### TASK REQUIREMENTS
Emit only the lines from the line containing "связи и ссылки" through the last line of the entries, unchanged.

##########

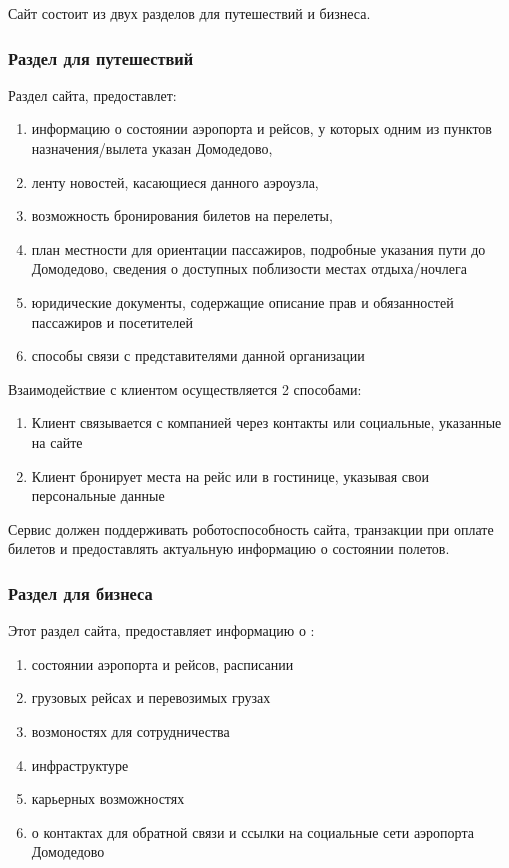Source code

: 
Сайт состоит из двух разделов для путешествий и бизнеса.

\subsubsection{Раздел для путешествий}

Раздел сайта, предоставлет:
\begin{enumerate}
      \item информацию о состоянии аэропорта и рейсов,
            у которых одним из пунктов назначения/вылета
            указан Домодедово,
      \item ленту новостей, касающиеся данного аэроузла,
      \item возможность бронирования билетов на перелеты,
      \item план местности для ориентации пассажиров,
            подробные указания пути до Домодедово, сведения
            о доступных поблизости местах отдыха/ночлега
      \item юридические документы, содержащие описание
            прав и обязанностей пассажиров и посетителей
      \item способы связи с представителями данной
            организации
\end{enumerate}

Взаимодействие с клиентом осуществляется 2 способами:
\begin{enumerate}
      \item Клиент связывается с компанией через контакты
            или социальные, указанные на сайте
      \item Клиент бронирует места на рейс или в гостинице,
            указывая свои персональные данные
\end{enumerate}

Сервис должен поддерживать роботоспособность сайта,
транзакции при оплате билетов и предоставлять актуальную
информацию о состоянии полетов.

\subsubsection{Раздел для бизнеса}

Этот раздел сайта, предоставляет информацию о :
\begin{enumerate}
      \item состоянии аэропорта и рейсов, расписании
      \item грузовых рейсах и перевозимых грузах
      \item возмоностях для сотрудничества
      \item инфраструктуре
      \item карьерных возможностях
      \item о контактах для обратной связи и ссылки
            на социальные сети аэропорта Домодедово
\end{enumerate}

##########

### RESULT
      \item о контактах для обратной связи и ссылки
            на социальные сети аэропорта Домодедово
\end{enumerate}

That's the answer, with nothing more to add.